__About this exercise__.
Would you copy the lines below exactly and omit the images?

__Records provided__.
____
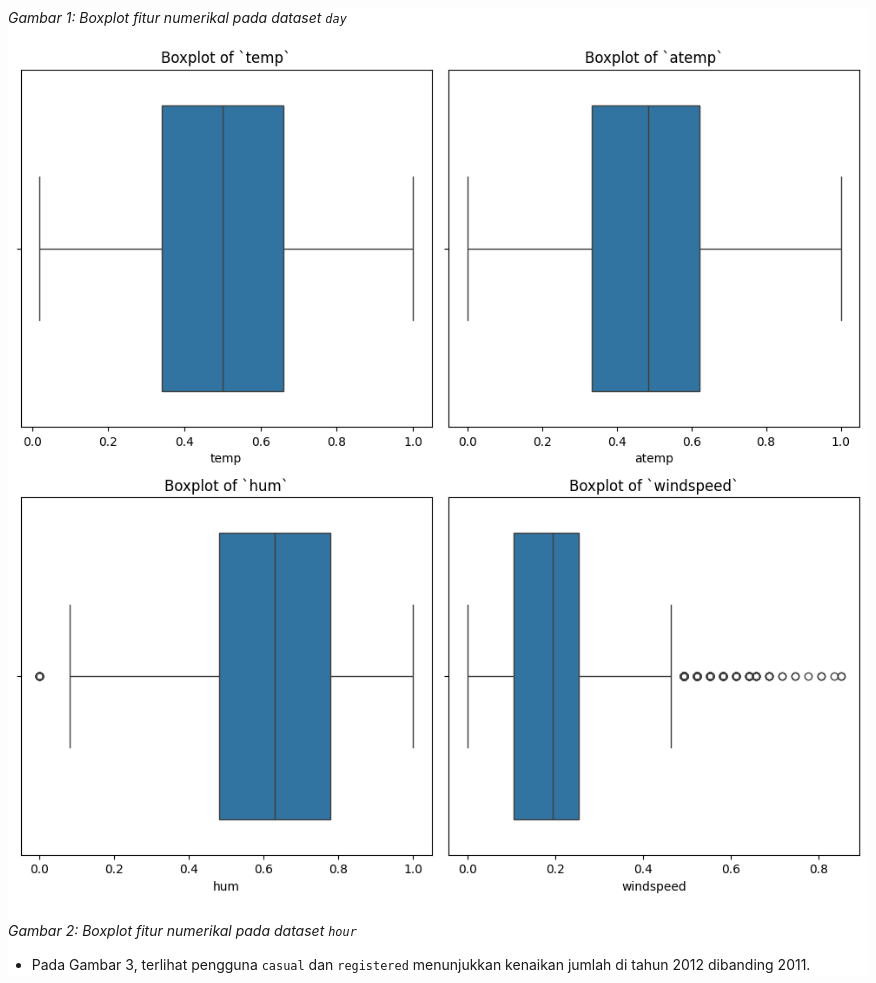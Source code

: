 *Gambar 1: Boxplot fitur numerikal pada dataset `day`*

![Boxplot Hour](https://github.com/roastland/machine-learning-terapan/blob/main/projects/half-class-project/assets/2.png?raw=true)

*Gambar 2: Boxplot fitur numerikal pada dataset `hour`*

- Pada Gambar 3, terlihat pengguna `casual` dan `registered` menunjukkan kenaikan jumlah di tahun 2012 dibanding 2011.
____
__Response box__.
Source code

: *Gambar 1: Boxplot fitur numerikal pada dataset `day`*

![Boxplot Hour](https://github.com/roastland/machine-learning-terapan/blob/main/projects/half-class-project/assets/2.png?raw=true)

*Gambar 2: Boxplot fitur numerikal pada dataset `hour`*

- Pada Gambar 3, terlihat pengguna `casual` dan `registered` menunjukkan kenaikan jumlah di tahun 2012 dibanding 2011.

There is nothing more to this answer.